Source data

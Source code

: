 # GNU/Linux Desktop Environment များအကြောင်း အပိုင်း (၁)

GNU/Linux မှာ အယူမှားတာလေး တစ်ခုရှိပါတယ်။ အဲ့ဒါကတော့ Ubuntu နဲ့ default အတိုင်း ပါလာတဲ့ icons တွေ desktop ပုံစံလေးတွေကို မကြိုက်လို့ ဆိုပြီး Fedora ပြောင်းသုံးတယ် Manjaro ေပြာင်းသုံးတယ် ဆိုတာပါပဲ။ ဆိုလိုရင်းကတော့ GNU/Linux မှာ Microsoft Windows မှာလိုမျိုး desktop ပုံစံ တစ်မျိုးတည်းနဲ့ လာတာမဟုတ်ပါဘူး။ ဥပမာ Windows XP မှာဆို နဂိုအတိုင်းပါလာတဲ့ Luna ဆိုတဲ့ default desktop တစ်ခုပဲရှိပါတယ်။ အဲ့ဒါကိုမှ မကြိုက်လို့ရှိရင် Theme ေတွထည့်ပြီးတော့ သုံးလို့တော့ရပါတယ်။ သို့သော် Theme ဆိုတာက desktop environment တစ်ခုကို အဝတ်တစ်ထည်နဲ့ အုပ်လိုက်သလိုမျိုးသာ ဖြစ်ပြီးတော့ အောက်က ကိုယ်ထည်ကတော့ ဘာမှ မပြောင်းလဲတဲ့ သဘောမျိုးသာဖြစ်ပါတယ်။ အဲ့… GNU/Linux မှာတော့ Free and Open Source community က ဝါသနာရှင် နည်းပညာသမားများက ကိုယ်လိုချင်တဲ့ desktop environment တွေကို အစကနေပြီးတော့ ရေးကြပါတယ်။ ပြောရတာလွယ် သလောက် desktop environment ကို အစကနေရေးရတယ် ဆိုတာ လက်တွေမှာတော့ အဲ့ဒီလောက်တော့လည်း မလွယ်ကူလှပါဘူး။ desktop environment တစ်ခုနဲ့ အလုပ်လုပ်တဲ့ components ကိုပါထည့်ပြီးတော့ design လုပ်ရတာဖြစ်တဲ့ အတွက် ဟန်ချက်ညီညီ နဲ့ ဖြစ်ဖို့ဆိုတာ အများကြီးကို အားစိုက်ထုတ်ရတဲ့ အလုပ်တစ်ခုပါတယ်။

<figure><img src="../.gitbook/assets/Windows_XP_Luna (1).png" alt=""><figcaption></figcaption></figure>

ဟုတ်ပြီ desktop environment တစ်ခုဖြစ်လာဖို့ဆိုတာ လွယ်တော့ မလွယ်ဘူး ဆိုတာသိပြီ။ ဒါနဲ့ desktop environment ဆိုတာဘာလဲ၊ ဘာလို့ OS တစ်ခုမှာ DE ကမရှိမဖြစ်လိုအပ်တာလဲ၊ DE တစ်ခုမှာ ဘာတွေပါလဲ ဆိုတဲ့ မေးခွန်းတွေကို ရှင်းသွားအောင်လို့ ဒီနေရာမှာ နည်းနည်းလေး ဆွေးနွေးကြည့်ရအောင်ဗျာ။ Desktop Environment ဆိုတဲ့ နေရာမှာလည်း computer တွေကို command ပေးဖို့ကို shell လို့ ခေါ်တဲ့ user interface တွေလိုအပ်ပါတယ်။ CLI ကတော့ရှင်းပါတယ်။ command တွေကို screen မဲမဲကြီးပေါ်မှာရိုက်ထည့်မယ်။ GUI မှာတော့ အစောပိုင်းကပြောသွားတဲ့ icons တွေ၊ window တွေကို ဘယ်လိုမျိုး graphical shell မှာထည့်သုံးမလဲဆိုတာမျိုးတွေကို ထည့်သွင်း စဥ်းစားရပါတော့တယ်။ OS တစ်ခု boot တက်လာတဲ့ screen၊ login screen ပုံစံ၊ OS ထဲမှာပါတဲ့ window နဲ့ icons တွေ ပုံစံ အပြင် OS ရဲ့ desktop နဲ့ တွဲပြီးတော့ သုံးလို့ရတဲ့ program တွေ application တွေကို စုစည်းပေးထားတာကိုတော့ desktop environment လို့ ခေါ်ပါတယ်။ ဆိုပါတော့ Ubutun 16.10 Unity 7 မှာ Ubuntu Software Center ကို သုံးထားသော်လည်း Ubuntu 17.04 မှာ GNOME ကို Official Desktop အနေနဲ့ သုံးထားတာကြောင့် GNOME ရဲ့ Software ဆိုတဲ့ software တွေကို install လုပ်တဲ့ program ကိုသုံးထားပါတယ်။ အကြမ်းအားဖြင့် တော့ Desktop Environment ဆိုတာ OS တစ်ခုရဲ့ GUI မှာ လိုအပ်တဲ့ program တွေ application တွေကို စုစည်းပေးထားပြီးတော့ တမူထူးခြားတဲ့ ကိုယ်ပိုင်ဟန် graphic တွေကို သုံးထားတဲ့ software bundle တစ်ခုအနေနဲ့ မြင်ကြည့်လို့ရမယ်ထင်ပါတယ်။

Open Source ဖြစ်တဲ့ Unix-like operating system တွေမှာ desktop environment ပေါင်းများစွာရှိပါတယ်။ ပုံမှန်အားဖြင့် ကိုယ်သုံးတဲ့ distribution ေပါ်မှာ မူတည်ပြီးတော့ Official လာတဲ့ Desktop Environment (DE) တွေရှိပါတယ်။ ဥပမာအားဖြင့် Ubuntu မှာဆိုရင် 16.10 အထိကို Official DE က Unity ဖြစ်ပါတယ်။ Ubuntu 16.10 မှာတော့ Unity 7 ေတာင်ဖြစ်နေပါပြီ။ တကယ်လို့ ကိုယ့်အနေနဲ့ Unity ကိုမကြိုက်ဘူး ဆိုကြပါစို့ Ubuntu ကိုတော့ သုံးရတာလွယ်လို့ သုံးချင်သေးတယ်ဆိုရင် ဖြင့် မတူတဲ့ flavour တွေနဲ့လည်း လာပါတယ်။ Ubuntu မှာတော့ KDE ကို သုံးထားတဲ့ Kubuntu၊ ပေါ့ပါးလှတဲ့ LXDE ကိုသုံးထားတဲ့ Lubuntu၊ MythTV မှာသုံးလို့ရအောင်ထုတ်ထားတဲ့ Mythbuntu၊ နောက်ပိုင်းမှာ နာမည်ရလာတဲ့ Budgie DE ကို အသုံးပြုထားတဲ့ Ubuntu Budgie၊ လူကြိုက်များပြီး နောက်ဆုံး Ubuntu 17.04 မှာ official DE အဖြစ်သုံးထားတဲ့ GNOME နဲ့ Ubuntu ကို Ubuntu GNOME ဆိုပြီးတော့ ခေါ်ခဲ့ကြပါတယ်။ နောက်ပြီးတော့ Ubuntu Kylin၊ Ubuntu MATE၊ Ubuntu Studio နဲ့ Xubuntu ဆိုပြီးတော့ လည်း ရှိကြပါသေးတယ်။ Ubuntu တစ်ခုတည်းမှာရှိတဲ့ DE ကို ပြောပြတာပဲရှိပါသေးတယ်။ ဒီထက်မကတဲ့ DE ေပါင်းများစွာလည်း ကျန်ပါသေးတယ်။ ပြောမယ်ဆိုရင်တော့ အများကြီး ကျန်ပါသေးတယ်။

_What you need to do_
Every entry is to be printed exactly as given.

_Solution_
Source code

: # GNU/Linux Desktop Environment များအကြောင်း အပိုင်း (၁)

GNU/Linux မှာ အယူမှားတာလေး တစ်ခုရှိပါတယ်။ အဲ့ဒါကတော့ Ubuntu နဲ့ default အတိုင်း ပါလာတဲ့ icons တွေ desktop ပုံစံလေးတွေကို မကြိုက်လို့ ဆိုပြီး Fedora ပြောင်းသုံးတယ် Manjaro ေပြာင်းသုံးတယ် ဆိုတာပါပဲ။ ဆိုလိုရင်းကတော့ GNU/Linux မှာ Microsoft Windows မှာလိုမျိုး desktop ပုံစံ တစ်မျိုးတည်းနဲ့ လာတာမဟုတ်ပါဘူး။ ဥပမာ Windows XP မှာဆို နဂိုအတိုင်းပါလာတဲ့ Luna ဆိုတဲ့ default desktop တစ်ခုပဲရှိပါတယ်။ အဲ့ဒါကိုမှ မကြိုက်လို့ရှိရင် Theme ေတွထည့်ပြီးတော့ သုံးလို့တော့ရပါတယ်။ သို့သော် Theme ဆိုတာက desktop environment တစ်ခုကို အဝတ်တစ်ထည်နဲ့ အုပ်လိုက်သလိုမျိုးသာ ဖြစ်ပြီးတော့ အောက်က ကိုယ်ထည်ကတော့ ဘာမှ မပြောင်းလဲတဲ့ သဘောမျိုးသာဖြစ်ပါတယ်။ အဲ့… GNU/Linux မှာတော့ Free and Open Source community က ဝါသနာရှင် နည်းပညာသမားများက ကိုယ်လိုချင်တဲ့ desktop environment တွေကို အစကနေပြီးတော့ ရေးကြပါတယ်။ ပြောရတာလွယ် သလောက် desktop environment ကို အစကနေရေးရတယ် ဆိုတာ လက်တွေမှာတော့ အဲ့ဒီလောက်တော့လည်း မလွယ်ကူလှပါဘူး။ desktop environment တစ်ခုနဲ့ အလုပ်လုပ်တဲ့ components ကိုပါထည့်ပြီးတော့ design လုပ်ရတာဖြစ်တဲ့ အတွက် ဟန်ချက်ညီညီ နဲ့ ဖြစ်ဖို့ဆိုတာ အများကြီးကို အားစိုက်ထုတ်ရတဲ့ အလုပ်တစ်ခုပါတယ်။

<figure><img src="../.gitbook/assets/Windows_XP_Luna (1).png" alt=""><figcaption></figcaption></figure>

ဟုတ်ပြီ desktop environment တစ်ခုဖြစ်လာဖို့ဆိုတာ လွယ်တော့ မလွယ်ဘူး ဆိုတာသိပြီ။ ဒါနဲ့ desktop environment ဆိုတာဘာလဲ၊ ဘာလို့ OS တစ်ခုမှာ DE ကမရှိမဖြစ်လိုအပ်တာလဲ၊ DE တစ်ခုမှာ ဘာတွေပါလဲ ဆိုတဲ့ မေးခွန်းတွေကို ရှင်းသွားအောင်လို့ ဒီနေရာမှာ နည်းနည်းလေး ဆွေးနွေးကြည့်ရအောင်ဗျာ။ Desktop Environment ဆိုတဲ့ နေရာမှာလည်း computer တွေကို command ပေးဖို့ကို shell လို့ ခေါ်တဲ့ user interface တွေလိုအပ်ပါတယ်။ CLI ကတော့ရှင်းပါတယ်။ command တွေကို screen မဲမဲကြီးပေါ်မှာရိုက်ထည့်မယ်။ GUI မှာတော့ အစောပိုင်းကပြောသွားတဲ့ icons တွေ၊ window တွေကို ဘယ်လိုမျိုး graphical shell မှာထည့်သုံးမလဲဆိုတာမျိုးတွေကို ထည့်သွင်း စဥ်းစားရပါတော့တယ်။ OS တစ်ခု boot တက်လာတဲ့ screen၊ login screen ပုံစံ၊ OS ထဲမှာပါတဲ့ window နဲ့ icons တွေ ပုံစံ အပြင် OS ရဲ့ desktop နဲ့ တွဲပြီးတော့ သုံးလို့ရတဲ့ program တွေ application တွေကို စုစည်းပေးထားတာကိုတော့ desktop environment လို့ ခေါ်ပါတယ်။ ဆိုပါတော့ Ubutun 16.10 Unity 7 မှာ Ubuntu Software Center ကို သုံးထားသော်လည်း Ubuntu 17.04 မှာ GNOME ကို Official Desktop အနေနဲ့ သုံးထားတာကြောင့် GNOME ရဲ့ Software ဆိုတဲ့ software တွေကို install လုပ်တဲ့ program ကိုသုံးထားပါတယ်။ အကြမ်းအားဖြင့် တော့ Desktop Environment ဆိုတာ OS တစ်ခုရဲ့ GUI မှာ လိုအပ်တဲ့ program တွေ application တွေကို စုစည်းပေးထားပြီးတော့ တမူထူးခြားတဲ့ ကိုယ်ပိုင်ဟန် graphic တွေကို သုံးထားတဲ့ software bundle တစ်ခုအနေနဲ့ မြင်ကြည့်လို့ရမယ်ထင်ပါတယ်။

Open Source ဖြစ်တဲ့ Unix-like operating system တွေမှာ desktop environment ပေါင်းများစွာရှိပါတယ်။ ပုံမှန်အားဖြင့် ကိုယ်သုံးတဲ့ distribution ေပါ်မှာ မူတည်ပြီးတော့ Official လာတဲ့ Desktop Environment (DE) တွေရှိပါတယ်။ ဥပမာအားဖြင့် Ubuntu မှာဆိုရင် 16.10 အထိကို Official DE က Unity ဖြစ်ပါတယ်။ Ubuntu 16.10 မှာတော့ Unity 7 ေတာင်ဖြစ်နေပါပြီ။ တကယ်လို့ ကိုယ့်အနေနဲ့ Unity ကိုမကြိုက်ဘူး ဆိုကြပါစို့ Ubuntu ကိုတော့ သုံးရတာလွယ်လို့ သုံးချင်သေးတယ်ဆိုရင် ဖြင့် မတူတဲ့ flavour တွေနဲ့လည်း လာပါတယ်။ Ubuntu မှာတော့ KDE ကို သုံးထားတဲ့ Kubuntu၊ ပေါ့ပါးလှတဲ့ LXDE ကိုသုံးထားတဲ့ Lubuntu၊ MythTV မှာသုံးလို့ရအောင်ထုတ်ထားတဲ့ Mythbuntu၊ နောက်ပိုင်းမှာ နာမည်ရလာတဲ့ Budgie DE ကို အသုံးပြုထားတဲ့ Ubuntu Budgie၊ လူကြိုက်များပြီး နောက်ဆုံး Ubuntu 17.04 မှာ official DE အဖြစ်သုံးထားတဲ့ GNOME နဲ့ Ubuntu ကို Ubuntu GNOME ဆိုပြီးတော့ ခေါ်ခဲ့ကြပါတယ်။ နောက်ပြီးတော့ Ubuntu Kylin၊ Ubuntu MATE၊ Ubuntu Studio နဲ့ Xubuntu ဆိုပြီးတော့ လည်း ရှိကြပါသေးတယ်။ Ubuntu တစ်ခုတည်းမှာရှိတဲ့ DE ကို ပြောပြတာပဲရှိပါသေးတယ်။ ဒီထက်မကတဲ့ DE ေပါင်းများစွာလည်း ကျန်ပါသေးတယ်။ ပြောမယ်ဆိုရင်တော့ အများကြီး ကျန်ပါသေးတယ်။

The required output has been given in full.